Could differing populations have resulted in the observed amputation risk differential? Notably, unlike CANVAS, CREDENCE used only the lower dose of canagliflozin. Could this difference in study protocol, together with the less potent glucose lowering with canagliflozin at lower eGFR (and possibly less diuresis as a result), explain the discrepancy?

Could practice and trial protocol adaptations after the CANVAS amputation revelations have influenced the subsequent amputation risk differential among the trial arms in CREDENCE?

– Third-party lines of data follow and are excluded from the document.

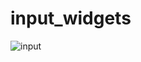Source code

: # input_widgets

![input](https://user-images.githubusercontent.com/64953591/127806732-7b4ceec2-53a4-42d1-98fd-24569f486a34.JPG)
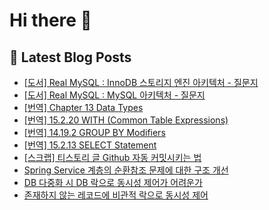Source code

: # Hi there 👋

## 📕 Latest Blog Posts

<ul><li><a href='https://devnona.tistory.com/146' target='_blank'>[도서] Real MySQL : InnoDB 스토리지 엔진 아키텍처 - 질문지</a></li><li><a href='https://devnona.tistory.com/145' target='_blank'>[도서] Real MySQL : MySQL 아키텍처 - 질문지</a></li><li><a href='https://devnona.tistory.com/144' target='_blank'>[번역] Chapter 13 Data Types</a></li><li><a href='https://devnona.tistory.com/143' target='_blank'>[번역] 15.2.20 WITH (Common Table Expressions)</a></li><li><a href='https://devnona.tistory.com/142' target='_blank'>[번역] 14.19.2 GROUP BY Modifiers</a></li><li><a href='https://devnona.tistory.com/141' target='_blank'>[번역] 15.2.13 SELECT Statement</a></li><li><a href='https://devnona.tistory.com/136' target='_blank'>[스크랩] 티스토리 글 Github 자동 커밋시키는 법</a></li><li><a href='https://devnona.tistory.com/134' target='_blank'>Spring Service 계층의 순환참조 문제에 대한 구조 개선</a></li><li><a href='https://devnona.tistory.com/133' target='_blank'>DB 다중화 시 DB 락으로 동시성 제어가 어려운가</a></li><li><a href='https://devnona.tistory.com/132' target='_blank'>존재하지 않는 레코드에 비관적 락으로 동시성 제어</a></li></ul>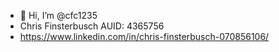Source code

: - 👋 Hi, I’m @cfc1235
- Chris Finsterbusch AUID: 4365756
- https://www.linkedin.com/in/chris-finsterbusch-070856106/

<!---
cfc1235/cfc1235 is a ✨ special ✨ repository because its `README.md` (this file) appears on your GitHub profile.
You can click the Preview link to take a look at your changes.
--->

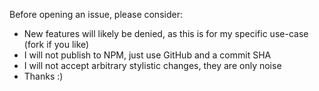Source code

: 
Before opening an issue, please consider:

- New features will likely be denied, as this is for my specific use-case (fork if you like)
- I will not publish to NPM, just use GitHub and a commit SHA
- I will not accept arbitrary stylistic changes, they are only noise
- Thanks :)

In addition to a more careful and comprehensive prospective assessment of foot complications (including full foot exams) mandated by a protocol amendment, investigators were recommended to interrupt study medication for any significant foot-related condition associated with amputations (including lower-extremity infection, skin ulcer, osteomyelitis, gangrene, and critical limb ischemia) until the condition resolves.

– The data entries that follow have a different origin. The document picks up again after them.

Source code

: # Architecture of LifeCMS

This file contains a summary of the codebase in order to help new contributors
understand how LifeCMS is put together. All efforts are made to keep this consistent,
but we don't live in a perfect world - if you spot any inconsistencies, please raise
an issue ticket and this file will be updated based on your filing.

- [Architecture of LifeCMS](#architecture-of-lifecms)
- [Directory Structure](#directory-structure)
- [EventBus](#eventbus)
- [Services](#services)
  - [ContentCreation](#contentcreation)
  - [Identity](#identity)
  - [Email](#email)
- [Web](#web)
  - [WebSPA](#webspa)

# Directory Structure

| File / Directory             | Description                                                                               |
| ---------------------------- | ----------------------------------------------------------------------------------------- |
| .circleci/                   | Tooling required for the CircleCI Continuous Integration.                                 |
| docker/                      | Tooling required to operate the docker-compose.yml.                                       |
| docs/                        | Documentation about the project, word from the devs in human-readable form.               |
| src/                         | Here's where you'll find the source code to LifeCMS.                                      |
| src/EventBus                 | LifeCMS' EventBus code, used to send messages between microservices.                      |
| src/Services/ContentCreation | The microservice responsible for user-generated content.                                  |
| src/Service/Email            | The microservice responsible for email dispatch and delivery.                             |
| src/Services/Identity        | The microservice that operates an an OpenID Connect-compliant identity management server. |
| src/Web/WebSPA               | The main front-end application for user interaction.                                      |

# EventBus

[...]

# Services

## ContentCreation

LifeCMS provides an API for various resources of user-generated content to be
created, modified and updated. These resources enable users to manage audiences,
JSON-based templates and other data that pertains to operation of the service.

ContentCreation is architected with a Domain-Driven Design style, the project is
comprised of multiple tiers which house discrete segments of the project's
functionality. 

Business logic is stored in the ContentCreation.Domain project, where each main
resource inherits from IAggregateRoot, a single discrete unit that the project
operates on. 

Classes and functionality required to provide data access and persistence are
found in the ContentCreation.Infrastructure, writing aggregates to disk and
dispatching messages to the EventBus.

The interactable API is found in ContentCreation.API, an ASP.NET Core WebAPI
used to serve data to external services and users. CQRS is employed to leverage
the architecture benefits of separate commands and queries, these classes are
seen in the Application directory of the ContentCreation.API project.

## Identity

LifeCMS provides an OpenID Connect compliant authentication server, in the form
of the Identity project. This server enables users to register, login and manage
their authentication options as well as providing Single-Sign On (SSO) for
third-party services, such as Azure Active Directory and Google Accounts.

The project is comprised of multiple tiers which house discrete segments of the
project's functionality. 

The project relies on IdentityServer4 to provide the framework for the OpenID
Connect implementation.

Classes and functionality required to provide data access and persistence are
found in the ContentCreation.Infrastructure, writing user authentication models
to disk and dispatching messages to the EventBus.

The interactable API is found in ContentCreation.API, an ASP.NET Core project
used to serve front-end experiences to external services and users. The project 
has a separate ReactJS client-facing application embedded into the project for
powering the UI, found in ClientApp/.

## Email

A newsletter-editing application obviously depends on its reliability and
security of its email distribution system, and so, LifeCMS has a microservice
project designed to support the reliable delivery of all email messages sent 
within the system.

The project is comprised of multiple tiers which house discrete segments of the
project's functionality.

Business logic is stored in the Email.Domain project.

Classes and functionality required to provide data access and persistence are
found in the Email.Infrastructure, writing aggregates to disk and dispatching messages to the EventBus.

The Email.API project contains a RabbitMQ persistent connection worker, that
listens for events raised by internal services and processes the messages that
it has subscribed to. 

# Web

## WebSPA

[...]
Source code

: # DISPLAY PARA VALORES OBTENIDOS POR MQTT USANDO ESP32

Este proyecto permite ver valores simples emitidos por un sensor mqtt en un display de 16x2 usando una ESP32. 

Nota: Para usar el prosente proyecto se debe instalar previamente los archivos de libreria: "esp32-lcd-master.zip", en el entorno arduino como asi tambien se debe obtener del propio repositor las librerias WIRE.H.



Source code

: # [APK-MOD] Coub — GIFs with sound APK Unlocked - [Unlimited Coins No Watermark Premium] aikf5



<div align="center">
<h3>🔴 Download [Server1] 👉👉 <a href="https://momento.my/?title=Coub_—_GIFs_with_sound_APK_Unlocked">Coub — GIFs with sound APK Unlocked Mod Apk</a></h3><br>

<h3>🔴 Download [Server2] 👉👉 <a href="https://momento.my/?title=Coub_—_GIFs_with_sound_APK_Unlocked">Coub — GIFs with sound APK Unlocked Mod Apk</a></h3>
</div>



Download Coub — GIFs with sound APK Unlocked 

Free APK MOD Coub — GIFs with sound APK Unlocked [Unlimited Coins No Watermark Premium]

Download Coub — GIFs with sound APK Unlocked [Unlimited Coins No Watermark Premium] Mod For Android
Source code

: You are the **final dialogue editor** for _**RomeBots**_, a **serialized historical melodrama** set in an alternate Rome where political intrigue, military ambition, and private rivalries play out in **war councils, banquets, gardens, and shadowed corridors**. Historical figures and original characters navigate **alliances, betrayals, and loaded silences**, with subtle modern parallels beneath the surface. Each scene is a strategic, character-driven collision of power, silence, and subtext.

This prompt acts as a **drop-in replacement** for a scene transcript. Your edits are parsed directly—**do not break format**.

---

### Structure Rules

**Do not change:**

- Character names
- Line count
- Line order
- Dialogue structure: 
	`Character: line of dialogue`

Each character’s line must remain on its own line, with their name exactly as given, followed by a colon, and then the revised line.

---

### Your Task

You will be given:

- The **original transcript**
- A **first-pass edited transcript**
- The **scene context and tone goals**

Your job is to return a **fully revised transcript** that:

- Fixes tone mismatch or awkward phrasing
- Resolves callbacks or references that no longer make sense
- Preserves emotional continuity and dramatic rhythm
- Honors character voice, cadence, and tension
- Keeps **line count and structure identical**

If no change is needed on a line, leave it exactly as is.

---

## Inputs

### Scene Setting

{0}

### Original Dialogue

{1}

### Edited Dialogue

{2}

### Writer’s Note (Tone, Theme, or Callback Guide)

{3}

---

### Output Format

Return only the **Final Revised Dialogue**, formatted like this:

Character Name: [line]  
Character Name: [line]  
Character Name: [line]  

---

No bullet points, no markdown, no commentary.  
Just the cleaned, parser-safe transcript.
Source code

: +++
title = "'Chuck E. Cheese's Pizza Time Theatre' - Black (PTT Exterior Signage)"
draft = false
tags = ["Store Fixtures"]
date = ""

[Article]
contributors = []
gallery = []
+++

However, if indeed the above practice and protocol changes were effective, should we have expected a lower rate of amputations overall? Such a speculative explanation appears to fall flat if you consider the relatively high amputation rates observed in both trial arms (no statistical difference between an event rate of 12.3 in the canagliflozin group and 11.2 per 1000 person-years in the placebo group).

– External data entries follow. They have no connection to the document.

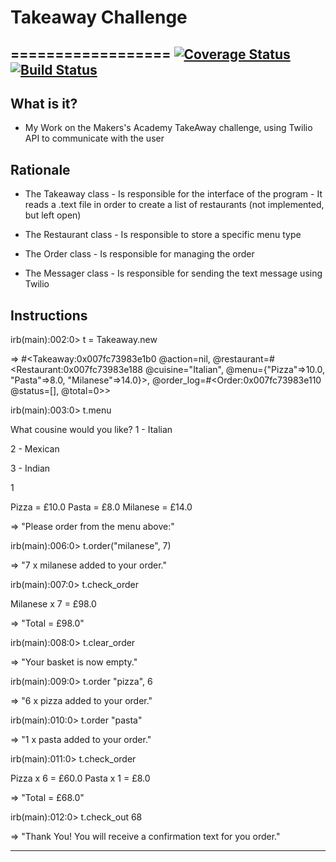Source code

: # Takeaway Challenge 
==================
[![Coverage Status](https://coveralls.io/repos/github/MarcoCode/takeaway-challenge/badge.svg?branch=master)](https://coveralls.io/github/MarcoCode/takeaway-challenge?branch=master) [![Build Status](https://travis-ci.org/MarcoCode/takeaway-challenge.svg?branch=master)](https://travis-ci.org/MarcoCode/takeaway-challenge)
------------------

What is it?
-----------

* My Work on the Makers's Academy TakeAway challenge, using Twilio API to communicate with the user

Rationale
---------

* The Takeaway class
           - Is responsible for the interface of the program 
		   - It reads a .text file in order to create a list of restaurants (not implemented, but left open)
* The Restaurant class
           - Is responsible to store a specific menu type 

* The Order class 
           - Is responsible for managing the order

* The Messager class
           - Is responsible for sending the text message using Twilio

Instructions
------------

irb(main):002:0> t = Takeaway.new

=> \#\<Takeaway:0x007fc73983e1b0 @action=nil, @restaurant=\#\<Restaurant:0x007fc73983e188 @cuisine="Italian", @menu={"Pizza"=>10.0, "Pasta"=>8.0, "Milanese"=>14.0}>, @order_log=\#\<Order:0x007fc73983e110 @status=[], @total=0>\>

irb(main):003:0> t.menu

What cousine would you like?
1 - Italian

2 - Mexican

3 - Indian


1

Pizza = £10.0
Pasta = £8.0
Milanese = £14.0

=> "Please order from the menu above:"

irb(main):006:0> t.order("milanese", 7)

=> "7 x milanese added to your order."

irb(main):007:0> t.check_order

Milanese x 7 = £98.0

=> "Total = £98.0"

irb(main):008:0> t.clear_order

=> "Your basket is now empty."

irb(main):009:0> t.order "pizza", 6

=> "6 x pizza added to your order."

irb(main):010:0> t.order "pasta"

=> "1 x pasta added to your order."

irb(main):011:0> t.check_order

Pizza x 6 = £60.0
Pasta x 1 = £8.0

=> "Total = £68.0"

irb(main):012:0> t.check_out 68

=> "Thank You! You will receive a confirmation text for you order."









-------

Could the amputation signal in CANVAS be a statistical anomaly (ie, a type 1 error)? That interpretation, though possible, should only be entertained cautiously if none of the above or any other plausible explanations provide clues to the singular adverse findings in CANVAS.

Speculations aside, we must remember that data are data, especially when the evidence is coming from a high-quality randomized trial such as CREDENCE. Hence, the correct interpretation of the nonobservance of an amputation signal in CREDENCE may be that in real-life clinical situations, when physicians choose patients similar to those enrolled in the trial and practice regular foot care and counseling, the risk (if any) for amputations may be mitigated.

Overall, CREDENCE takes the positive outcome evidence accruing for SGLT2 inhibitors in type 2 diabetes (since EMPA-REG OUTCOME in 2015) to the next level, and indeed may be considered a game-changing landmark trial for diabetic kidney disease, much like the pivotal EMPA-REG OUTCOME trial for secondary cardiovascular prevention.